Checking for Uniques in SQL

sql
Published

June 18, 2020

When checking my work in SQL one of the first things I do is confirm a column I expect to be unique is. Many tables have a unique key at the level they are at; for session level data it’s a session id, for user level data it’s a user_id or for daily data it’s a date. It’s generally a useful thing to check because all it takes is one bad join to end up with a bunch of duplicate (or dropped) rows. While this seems like an easy task if you’re familiar with SQL it can quickly find it gets quite involved.

The easiest way is to compare the count of a column with the distinct count. They will be the same only if the count is unique.

select count(user_id) as num_user,
       count(distinct user_id) as num_distinct_user
from users

It’s generally good practice to check if there are any nulls in the column as well. Checking whether two numbers is the same requires a little mental effort, so I get the computer to do the calculation and just check if the number is 0.
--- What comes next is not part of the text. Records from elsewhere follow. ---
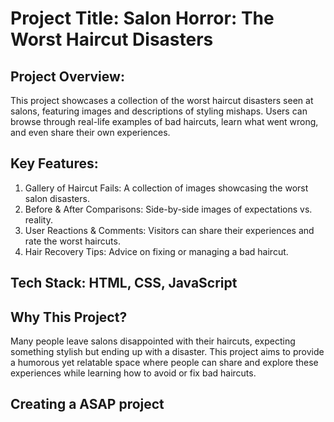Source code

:   
  
# Project Title: Salon Horror: The Worst Haircut Disasters

## Project Overview:
This project showcases a collection of the worst haircut disasters seen at salons, featuring images and descriptions of styling mishaps. Users can browse through real-life examples of bad haircuts, learn what went wrong, and even share their own experiences.

 ## Key Features:
1. Gallery of Haircut Fails: A collection of images showcasing the worst salon disasters.
2. Before & After Comparisons: Side-by-side images of expectations vs. reality.
3. User Reactions & Comments: Visitors can share their experiences and rate the worst haircuts.
4. Hair Recovery Tips: Advice on fixing or managing a bad haircut.

## Tech Stack: HTML, CSS, JavaScript



## Why This Project?
 Many people leave salons disappointed with their haircuts, expecting something stylish but ending up with a disaster. This project aims to provide a humorous yet relatable space where people can share and explore these experiences while learning how to avoid or fix bad haircuts.

## Creating  a ASAP  project

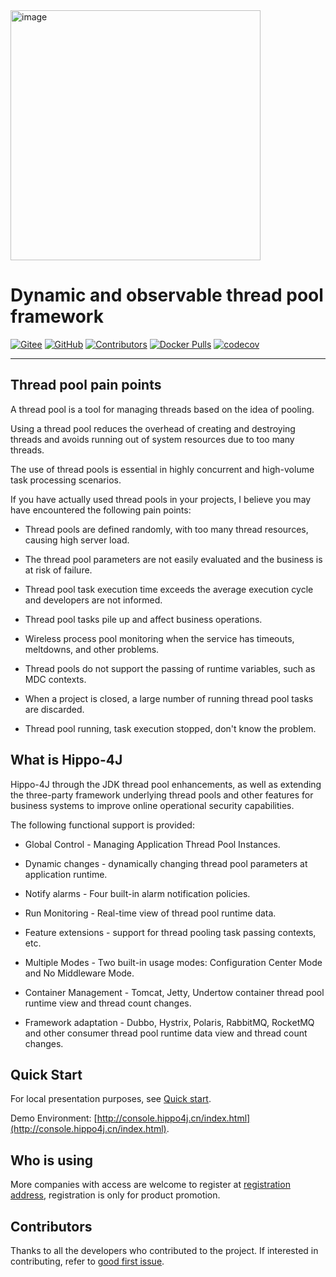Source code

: <img align="center" width="400" alt="image" src="https://user-images.githubusercontent.com/77398366/181906454-b46f6a14-7c2c-4b8f-8b0a-40432521bed8.png">

# Dynamic and observable thread pool framework

[![Gitee](https://gitee.com/itmachen/hippo4j/badge/star.svg?theme=gvp)](https://gitee.com/itmachen/hippo4j) [![GitHub](https://img.shields.io/github/stars/opengoofy/hippo4j?color=5470c6)](https://github.com/opengoofy/hippo4j) [![Contributors](https://img.shields.io/github/contributors/opengoofy/hippo4j?color=3ba272)](https://github.com/opengoofy/hippo4j/graphs/contributors) [![Docker Pulls](https://img.shields.io/docker/pulls/hippo4j/hippo4j-server.svg?label=docker%20pulls&color=fac858)](https://store.docker.com/community/images/hippo4j/hippo4j-server) [![codecov](https://codecov.io/gh/opengoofy/hippo4j/branch/develop/graph/badge.svg?token=WBUVJN107I)](https://codecov.io/gh/opengoofy/hippo4j)

-------

## Thread pool pain points

A thread pool is a tool for managing threads based on the idea of pooling.

Using a thread pool reduces the overhead of creating and destroying threads and avoids running out of system resources due to too many threads.

The use of thread pools is essential in highly concurrent and high-volume task processing scenarios.

If you have actually used thread pools in your projects, I believe you may have encountered the following pain points:

- Thread pools are defined randomly, with too many thread resources, causing high server load.

- The thread pool parameters are not easily evaluated and the business is at risk of failure.
- Thread pool task execution time exceeds the average execution cycle and developers are not informed.
- Thread pool tasks pile up and affect business operations.
- Wireless process pool monitoring when the service has timeouts, meltdowns, and other problems.
- Thread pools do not support the passing of runtime variables, such as MDC contexts.
- When a project is closed, a large number of running thread pool tasks are discarded.
- Thread pool running, task execution stopped, don't know the problem.

## What is Hippo-4J

Hippo-4J through the JDK thread pool enhancements, as well as extending the three-party framework underlying thread pools and other features for business systems to improve online operational security capabilities.

The following functional support is provided:

- Global Control - Managing Application Thread Pool Instances.

- Dynamic changes - dynamically changing thread pool parameters at application runtime.
- Notify alarms - Four built-in alarm notification policies.
- Run Monitoring - Real-time view of thread pool runtime data.
- Feature extensions - support for thread pooling task passing contexts, etc.
- Multiple Modes - Two built-in usage modes: Configuration Center Mode and No Middleware Mode.
- Container Management - Tomcat, Jetty, Undertow container thread pool runtime view and thread count changes.
- Framework adaptation - Dubbo, Hystrix, Polaris, RabbitMQ, RocketMQ and other consumer thread pool runtime data view and thread count changes.

## Quick Start

For local presentation purposes, see [Quick start](https://hippo4j.cn/docs/user_docs/user_guide/quick-start).

Demo Environment: [http://console.hippo4j.cn/index.html](http://console.hippo4j.cn/index.html).

## Who is using

More companies with access are welcome to register at [registration address](https://github.com/opengoofy/hippo4j/issues/13), registration is only for product promotion.

## Contributors
Thanks to all the developers who contributed to the project. If interested in contributing, refer to [good first issue](https://github.com/opengoofy/hippo4j/issues?q=is%3Aopen+is%3Aissue+label%3A%22good+first+issue%22).
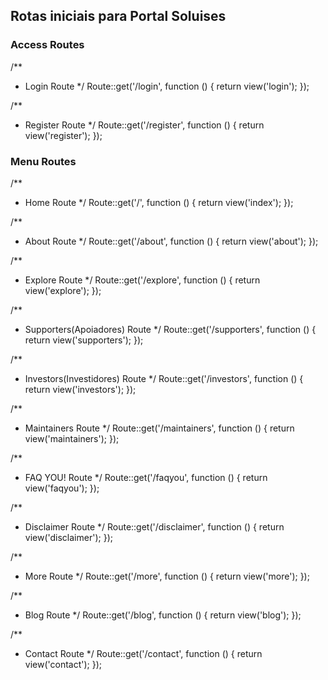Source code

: Rotas iniciais para Portal Soluises
-----------------------------------

### Access Routes

/**
 * Login Route
 */
Route::get('/login', function () {
    return view('login');
});

/**
 * Register Route
 */
Route::get('/register', function () {
    return view('register');
});

### Menu Routes

/**
 * Home Route
 */
Route::get('/', function () {
    return view('index');
});

/**
 * About Route
 */
Route::get('/about', function () {
    return view('about');
});

/**
 * Explore Route
 */
Route::get('/explore', function () {
    return view('explore');
});

/**
 * Supporters(Apoiadores) Route
 */
Route::get('/supporters', function () {
    return view('supporters');
});

/**
 * Investors(Investidores) Route
 */
Route::get('/investors', function () {
    return view('investors');
});

/**
 * Maintainers Route
 */
Route::get('/maintainers', function () {
    return view('maintainers');
});

/**
 * FAQ YOU! Route
 */
Route::get('/faqyou', function () {
    return view('faqyou');
});

/**
 * Disclaimer Route
 */
Route::get('/disclaimer', function () {
    return view('disclaimer');
});

/**
 * More Route
 */
Route::get('/more', function () {
    return view('more');
});

/**
 * Blog Route
 */
Route::get('/blog', function () {
    return view('blog');
});

/**
 * Contact Route
 */
Route::get('/contact', function () {
    return view('contact');
});
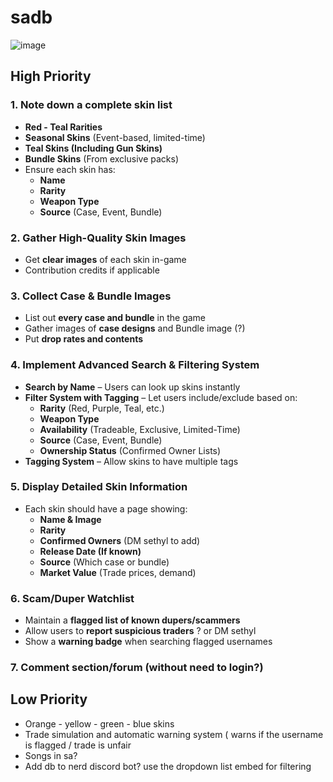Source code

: # sadb
![image](https://github.com/user-attachments/assets/cd750473-0f52-4d7f-9e33-aa5260f2d6fd)

## High Priority

### 1. Note down a complete skin list
  - **Red - Teal Rarities**
  - **Seasonal Skins** (Event-based, limited-time)
  - **Teal Skins (Including Gun Skins)**
  - **Bundle Skins** (From exclusive packs)
- Ensure each skin has:
  - **Name**
  - **Rarity**
  - **Weapon Type**
  - **Source** (Case, Event, Bundle)

### 2. Gather High-Quality Skin Images
- Get **clear images** of each skin in-game
- Contribution credits if applicable

### 3. Collect Case & Bundle Images
- List out **every case and bundle** in the game
- Gather images of **case designs** and Bundle image (?)
- Put **drop rates and contents** 

### 4. Implement Advanced Search & Filtering System
- **Search by Name** – Users can look up skins instantly
- **Filter System with Tagging** – Let users include/exclude based on:
  - **Rarity** (Red, Purple, Teal, etc.)
  - **Weapon Type**
  - **Availability** (Tradeable, Exclusive, Limited-Time)
  - **Source** (Case, Event, Bundle)
  - **Ownership Status** (Confirmed Owner Lists)
- **Tagging System** – Allow skins to have multiple tags

### 5. Display Detailed Skin Information
- Each skin should have a page showing:
  - **Name & Image**
  - **Rarity**
  - **Confirmed Owners** (DM sethyl to add)
  - **Release Date (If known)**
  - **Source** (Which case or bundle)
  - **Market Value** (Trade prices, demand)

### 6. Scam/Duper Watchlist
- Maintain a **flagged list of known dupers/scammers**
- Allow users to **report suspicious traders** ? or DM sethyl
- Show a **warning badge** when searching flagged usernames

### 7. Comment section/forum (without need to login?)

## Low Priority
- Orange - yellow - green - blue skins
- Trade simulation and automatic warning system ( warns if the username is flagged / trade is unfair
- Songs in sa?
- Add db to nerd discord bot? use the dropdown list embed for filtering
  
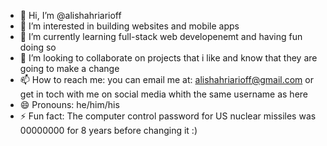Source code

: - 👋 Hi, I’m @alishahriarioff
- 👀 I’m interested in building websites and mobile apps
- 🌱 I’m currently learning full-stack web developenemt and having fun doing so
- 💞️ I’m looking to collaborate on projects that i like and know that they are going to make a change
- 📫 How to reach me: you can email me at: alishahriarioff@gmail.com or get in toch with me on social media whith the same username as here
- 😄 Pronouns: he/him/his
- ⚡ Fun fact: The computer control password for US nuclear missiles was 00000000 for 8 years before changing it :)

<!---
alishahriarioff/alishahriarioff is a ✨ special ✨ repository because its `README.md` (this file) appears on your GitHub profile.
You can click the Preview link to take a look at your changes.
--->
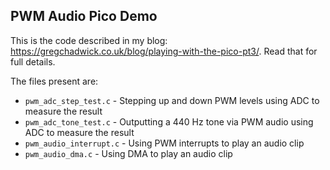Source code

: PWM Audio Pico Demo
-------------------

This is the code described in my blog:
https://gregchadwick.co.uk/blog/playing-with-the-pico-pt3/. Read that for full
details.

The files present are:

* `pwm_adc_step_test.c` - Stepping up and down PWM levels using ADC to measure
  the result
* `pwm_adc_tone_test.c` - Outputting a 440 Hz tone via PWM audio using ADC to
  measure the result
* `pwm_audio_interrupt.c` - Using PWM interrupts to play an audio clip
* `pwm_audio_dma.c` - Using DMA to play an audio clip
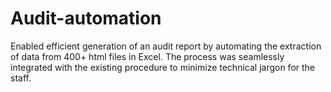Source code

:# Audit-automation
Enabled efficient generation of an audit report by automating the extraction of data from 400+ html files in Excel. The process was seamlessly integrated with the existing procedure to minimize technical jargon for the staff.
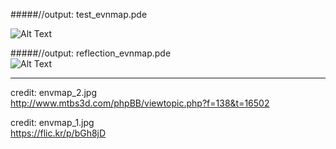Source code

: #####//output: test_evnmap.pde  

![Alt Text](https://68.media.tumblr.com/687befef294bf10bc456b42a151c4b33/tumblr_oqe0xdGFMy1tvt5h8o1_540.gif)

#####//output: reflection_evnmap.pde  
![Alt Text](https://68.media.tumblr.com/12856c410d591ac370a9ea3f9d8aae72/tumblr_oqfky81Rlc1tvt5h8o1_540.gif)

***
credit: envmap_2.jpg  
http://www.mtbs3d.com/phpBB/viewtopic.php?f=138&t=16502

credit: envmap_1.jpg  
https://flic.kr/p/bGh8jD
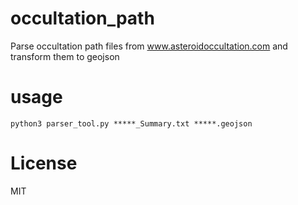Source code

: # occultation_path
Parse occultation path files from www.asteroidoccultation.com and transform them to geojson

# usage
`python3 parser_tool.py *****_Summary.txt *****.geojson`

# License
MIT
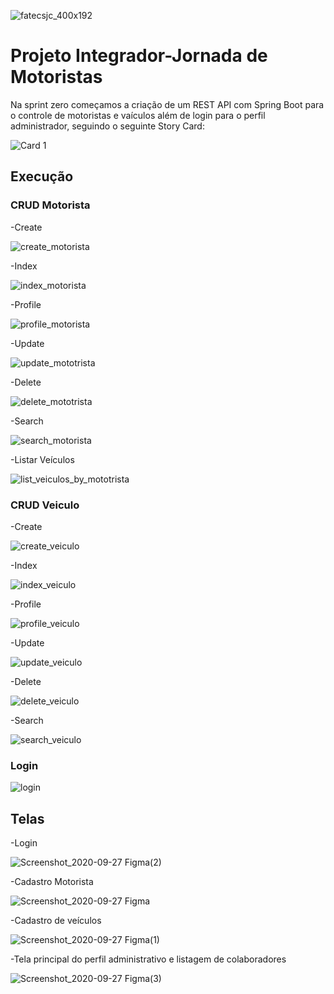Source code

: ![fatecsjc_400x192](https://user-images.githubusercontent.com/58821700/94355628-07a24b80-005c-11eb-8a48-0d5b5ff3583f.png)
# Projeto Integrador-Jornada de Motoristas

Na sprint zero começamos a criação de um REST API com Spring Boot para o controle de motoristas e vaículos além de login para o perfil administrador, seguindo o seguinte Story Card:

![Card 1](https://user-images.githubusercontent.com/58821700/94357549-23afe800-0070-11eb-945e-5814d8d82ebe.png)

## Execução
### CRUD Motorista

-Create

![create_motorista](https://user-images.githubusercontent.com/58821700/94357261-bb600700-006d-11eb-89b2-9633dc007a4b.gif)

-Index

![index_motorista](https://user-images.githubusercontent.com/58821700/94357285-f6fad100-006d-11eb-95a8-f9b7687be261.gif)

-Profile

![profile_motorista](https://user-images.githubusercontent.com/58821700/94357292-0bd76480-006e-11eb-97a2-c77a2ba8b5af.gif)

-Update

![update_mototrista](https://user-images.githubusercontent.com/58821700/94357300-26a9d900-006e-11eb-9b9c-df728127ba96.gif)

-Delete

![delete_mototrista](https://user-images.githubusercontent.com/58821700/94357309-34f7f500-006e-11eb-8b12-4cbb49e17d01.gif)

-Search

![search_motorista](https://user-images.githubusercontent.com/58821700/94357318-44773e00-006e-11eb-97d3-5f92c689e7c2.gif)

-Listar Veículos

![list_veiculos_by_mototrista](https://user-images.githubusercontent.com/58821700/94357330-62dd3980-006e-11eb-835d-4fd4b5e6c23b.gif)

### CRUD Veiculo

-Create

![create_veiculo](https://user-images.githubusercontent.com/58821700/94357770-0b40cd00-0072-11eb-9940-a7a787c0d352.gif)

-Index

![index_veiculo](https://user-images.githubusercontent.com/58821700/94357778-17c52580-0072-11eb-9f80-ba40cbcc2619.gif)

-Profile

![profile_veiculo](https://user-images.githubusercontent.com/58821700/94357784-227fba80-0072-11eb-864f-3c79f02991fa.gif)

-Update

![update_veiculo](https://user-images.githubusercontent.com/58821700/94357791-30cdd680-0072-11eb-9e5b-172129a24523.gif)

-Delete

![delete_veiculo](https://user-images.githubusercontent.com/58821700/94357800-3deac580-0072-11eb-94e3-aa2a0c149c1e.gif)

-Search

![search_veiculo](https://user-images.githubusercontent.com/58821700/94357802-4a6f1e00-0072-11eb-907e-ec971af999f2.gif)

### Login

![login](https://user-images.githubusercontent.com/58821700/94357919-44c60800-0073-11eb-9522-805280d06df3.gif)

## Telas

-Login

![Screenshot_2020-09-27 Figma(2)](https://user-images.githubusercontent.com/58821700/94358648-eac84100-0078-11eb-8a42-8fa644d4e4b1.png)

-Cadastro Motorista

![Screenshot_2020-09-27 Figma](https://user-images.githubusercontent.com/58821700/94358654-f61b6c80-0078-11eb-9004-2c3c9b8b7b82.png)

-Cadastro de veículos

![Screenshot_2020-09-27 Figma(1)](https://user-images.githubusercontent.com/58821700/94358657-ffa4d480-0078-11eb-9d40-66d968191564.png)

-Tela principal do perfil administrativo e listagem de colaboradores

![Screenshot_2020-09-27 Figma(3)](https://user-images.githubusercontent.com/58821700/94358666-19deb280-0079-11eb-943a-db52ada11e60.png)
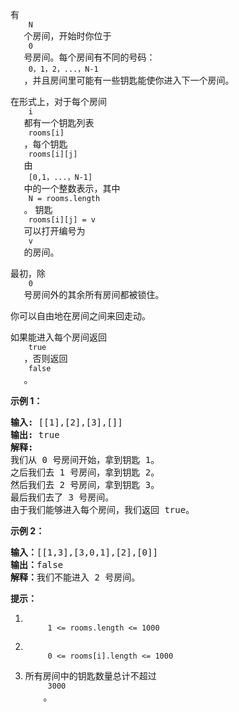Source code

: <html>
 <body>
  <p>
   有
   <code>
    N
   </code>
   个房间，开始时你位于
   <code>
    0
   </code>
   号房间。每个房间有不同的号码：
   <code>
    0，1，2，...，N-1
   </code>
   ，并且房间里可能有一些钥匙能使你进入下一个房间。
  </p>
  <p>
   在形式上，对于每个房间
   <code>
    i
   </code>
   都有一个钥匙列表
   <code>
    rooms[i]
   </code>
   ，每个钥匙
   <code>
    rooms[i][j]
   </code>
   由
   <code>
    [0,1，...，N-1]
   </code>
   中的一个整数表示，其中
   <code>
    N = rooms.length
   </code>
   。 钥匙
   <code>
    rooms[i][j] = v
   </code>
   可以打开编号为
   <code>
    v
   </code>
   的房间。
  </p>
  <p>
   最初，除
   <code>
    0
   </code>
   号房间外的其余所有房间都被锁住。
  </p>
  <p>
   你可以自由地在房间之间来回走动。
  </p>
  <p>
   如果能进入每个房间返回
   <code>
    true
   </code>
   ，否则返回
   <code>
    false
   </code>
   。
  </p>
  <ol>
  </ol>
  <p>
   <strong>
    示例 1：
   </strong>
  </p>
  <pre><strong>输入: </strong>[[1],[2],[3],[]]
<strong>输出: </strong>true
<strong>解释:  </strong>
我们从 0 号房间开始，拿到钥匙 1。
之后我们去 1 号房间，拿到钥匙 2。
然后我们去 2 号房间，拿到钥匙 3。
最后我们去了 3 号房间。
由于我们能够进入每个房间，我们返回 true。
</pre>
  <p>
   <strong>
    示例 2：
   </strong>
  </p>
  <pre><strong>输入：</strong>[[1,3],[3,0,1],[2],[0]]
<strong>输出：</strong>false
<strong>解释：</strong>我们不能进入 2 号房间。
</pre>
  <p>
   <strong>
    提示：
   </strong>
  </p>
  <ol>
   <li>
    <code>
     1 &lt;= rooms.length &lt;= 1000
    </code>
   </li>
   <li>
    <code>
     0 &lt;= rooms[i].length &lt;= 1000
    </code>
   </li>
   <li>
    所有房间中的钥匙数量总计不超过
    <code>
     3000
    </code>
    。
   </li>
  </ol>
 </body>
</html>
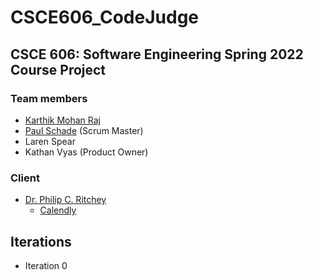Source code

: # CSCE606_CodeJudge
## CSCE 606: Software Engineering Spring 2022 Course Project

### Team members
- [Karthik Mohan Raj](https://www.linkedin.com/in/the-raj)
- [Paul Schade](https://people.tamu.edu/~pascha/) (Scrum Master)
- Laren Spear
- Kathan Vyas (Product Owner)

### Client
- [Dr. Philip C. Ritchey](https://people.engr.tamu.edu/pcr/index.html)
  - [Calendly](https://calendly.com/pcr/15-min-office-hours-appointment)

## Iterations
- Iteration 0
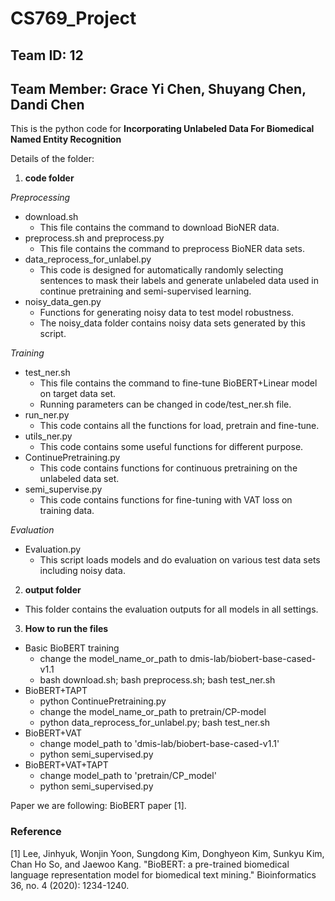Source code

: # CS769_Project
## Team ID: 12
## Team Member: Grace Yi Chen, Shuyang Chen, Dandi Chen

This is the python code for **Incorporating Unlabeled Data For Biomedical Named Entity Recognition**

Details of the folder:

1. **code folder**

 *Preprocessing*
 * download.sh
    + This file contains the command to download BioNER data.
 * preprocess.sh and preprocess.py
    + This file contains the command to preprocess BioNER data sets.
 * data_reprocess_for_unlabel.py
    + This code is designed for automatically randomly selecting sentences to mask their labels and generate unlabeled data used in continue pretraining and semi-supervised learning.
 * noisy_data_gen.py
    + Functions for generating noisy data to test model robustness. 
    + The noisy_data folder contains noisy data sets generated by this script.
 
 *Training*
 * test_ner.sh
    + This file contains the command to fine-tune BioBERT+Linear model on target data set.
    + Running parameters can be changed in code/test_ner.sh file. 
 * run_ner.py
    + This code contains all the functions for load, pretrain and fine-tune.
 * utils_ner.py
    + This code contains some useful functions for different purpose.
 * ContinuePretraining.py
    + This code contains functions for continuous pretraining on the unlabeled data set.
 * semi_supervise.py
    + This code contains functions for fine-tuning with VAT loss on training data.
 
 *Evaluation*
 * Evaluation.py
    + This script loads models and do evaluation on various test data sets including noisy data.

2. **output folder**
 * This folder contains the evaluation outputs for all models in all settings.

3. **How to run the files**
 * Basic BioBERT training
    + change the model_name_or_path to dmis-lab/biobert-base-cased-v1.1
    + bash download.sh; bash preprocess.sh; bash test_ner.sh
 * BioBERT+TAPT
    + python ContinuePretraining.py
    + change the model_name_or_path to pretrain/CP-model
    + python data_reprocess_for_unlabel.py; bash test_ner.sh
 * BioBERT+VAT
    + change model_path to 'dmis-lab/biobert-base-cased-v1.1'
    + python semi_supervised.py
 * BioBERT+VAT+TAPT
    + change model_path to 'pretrain/CP_model'
    + python semi_supervised.py

Paper we are following: BioBERT paper [1]. 

### Reference

[1] Lee, Jinhyuk, Wonjin Yoon, Sungdong Kim, Donghyeon Kim, Sunkyu Kim, Chan Ho So, and Jaewoo Kang. "BioBERT: a pre-trained biomedical language representation model for biomedical text mining." Bioinformatics 36, no. 4 (2020): 1234-1240.
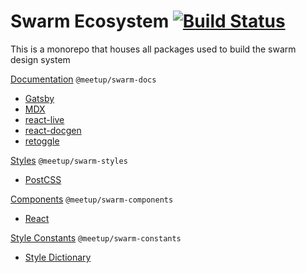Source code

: # Swarm Ecosystem [![Build Status](https://travis-ci.com/meetup/swarm-ui.svg?branch=master)](https://travis-ci.com/meetup/swarm-ui)
This is a monorepo that houses all packages used to build the swarm design system

[Documentation](https://github.com/meetup/swarm-ui/tree/master/packages/swarm-docs) `@meetup/swarm-docs`
+ [Gatsby](https://www.gatsbyjs.org/)
+ [MDX](https://mdxjs.com/)
+ [react-live](https://react-live.kitten.sh)
+ [react-docgen](http://reactcommunity.org/react-docgen/)
+ [retoggle](https://retoggle.debuggable.io)

[Styles](https://github.com/meetup/swarm-ui/tree/master/packages/swarm-styles) `@meetup/swarm-styles`
+ [PostCSS](https://github.com/postcss/postcss)

[Components](https://github.com/meetup/swarm-ui/tree/master/packages/swarm-components) `@meetup/swarm-components`
+ [React](https://reactjs.org/)

[Style Constants](https://github.com/meetup/swarm-ui/tree/master/packages/swarm-constants) `@meetup/swarm-constants`
+ [Style Dictionary](https://amzn.github.io/style-dictionary/#/)
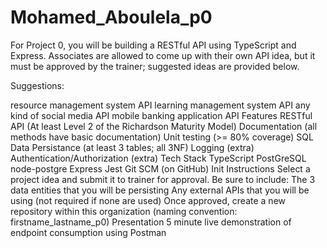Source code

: # Mohamed_Aboulela_p0
For Project 0, you will be building a RESTful API using TypeScript and Express. Associates are allowed to come up with their own API idea, but it must be approved by the trainer; suggested ideas are provided below.

Suggestions:

resource management system API
learning management system API
any kind of social media API
mobile banking application API
Features
 RESTful API (At least Level 2 of the Richardson Maturity Model)
 Documentation (all methods have basic documentation)
 Unit testing (>= 80% coverage)
 SQL Data Persistance (at least 3 tables; all 3NF)
 Logging (extra)
 Authentication/Authorization (extra)
Tech Stack
 TypeScript
 PostGreSQL
 node-postgre
 Express
 Jest
 Git SCM (on GitHub)
Init Instructions
Select a project idea and submit it to trainer for approval. Be sure to include:
The 3 data entities that you will be persisting
Any external APIs that you will be using (not required if none are used)
Once approved, create a new repository within this organization (naming convention: firstname_lastname_p0)
Presentation
 5 minute live demonstration of endpoint consumption using Postman

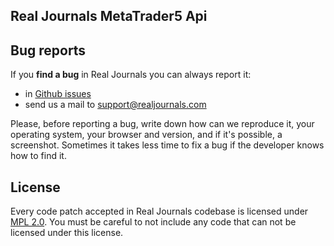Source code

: ## Real Journals MetaTrader5 Api

## Bug reports

If you **find a bug** in Real Journals you can always report it:

- in [Github issues](https://github.com/ebartile/realjournals-mt5/issues)
- send us a mail to support@realjournals.com

Please, before reporting a bug, write down how can we reproduce it, your operating system, your browser and version, and if it's possible, a screenshot. Sometimes it takes less time to fix a bug if the developer knows how to find it.

## License

Every code patch accepted in Real Journals codebase is licensed under [MPL 2.0](LICENSE). You must be careful to not include any code that can not be licensed under this license.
select count(user_id) as num_user,
       count(*) - count(user_id) as num_missing_user
       count(user_id) - count(distinct user_id) as num_duplicate_user
from users

If I’m ok with a small proportion number of rows missing or being repeated it can be more meaningful to report them as a ratio of the number of rows rather than an absolute number. If there are no missing/duplicate rows then the last two columns will be 1. I have taken to using 1e0 in divions because Presto rounds integer division, in some databases you could simply use count(*) in the denominator.

select count(*) as n, 
       count(user_id)/sum(1e0) as prop_not_missing,
       count(distinct user_id)/sum(1e0) as prop_distinct
from users

Another useful strategy is to find some examples of duplicate rows; they can be useful for diagnosing what’s going wrong. If the rows are distinct then this query will return no results, otherwise it will give the most frequently repeated rows.

select user_id, count(*) as n
from users
group by user_id
having count(*) > 1
order by n desc
limit 10

One benefit of this approach is it can be extended to multiple columns. For example we might have a table that summarises user activity by day that is keyed on user_id and action_date.

select user_id, action_date, count(*) as n
from daily_users
group by user_id, action_date
having count(*) > 1
order by n desc
limit 10

We can build this into a single row summary as before by putting this into a subquery.

select sum(n) as num_user_days,
       sum(n) - count(*) as num_duplicate_user_days,
       sum(case
             when user_id is null 
               or action_date is null
             then n
           end) as num_missing_user_days
from (
    select user_id, action_date, count(*) as n
    from daily_users
    group by user_id, action_date
)

It’s easy to create ratios as before.

select sum(n) as num_user_days,
       sum(n) / sum(1e0) as prop_unique_user_days,
       sum(case
             when user_id is not null 
               and action_date is not null
             then n
           end)  / sum(n*1e0) as prop_not_missing_user_days
from (
    select user_id, action_date, count(*) as n
    from daily_users
    group by user_id, action_date
)

You can even combine this to also get the most frequent duplicate in a single query for diagnosis.

select sum(n) as num_user_days,
       sum(n) / sum(1e0) as prop_unique_user_days,
       sum(case
             when user_id is not null 
               and action_date is not null
             then n
           end)  / sum(n*1e0) as prop_not_missing_user_days
       max(case when rn = 1 then user_id end) as most_common_pair_user,
       max(case when rn = 1 then action_date end) as most_common_pair_action,
       max(n) as n_most_common_pair,
       max(n)/sum(1e0) as prop_most_common_pair
from (
    select user_id, action_date, n,
    from (
           row_number() over (order by n desc) as rn
        from (
            select user_id, action_date, count(*) as n
            from daily_users
            group by user_id, action_date
        )
    )
)

By this stage it becomes moderately complex to maintain. You could put it as an SQL template in your programming language of choice, or build it as a dbplyr function.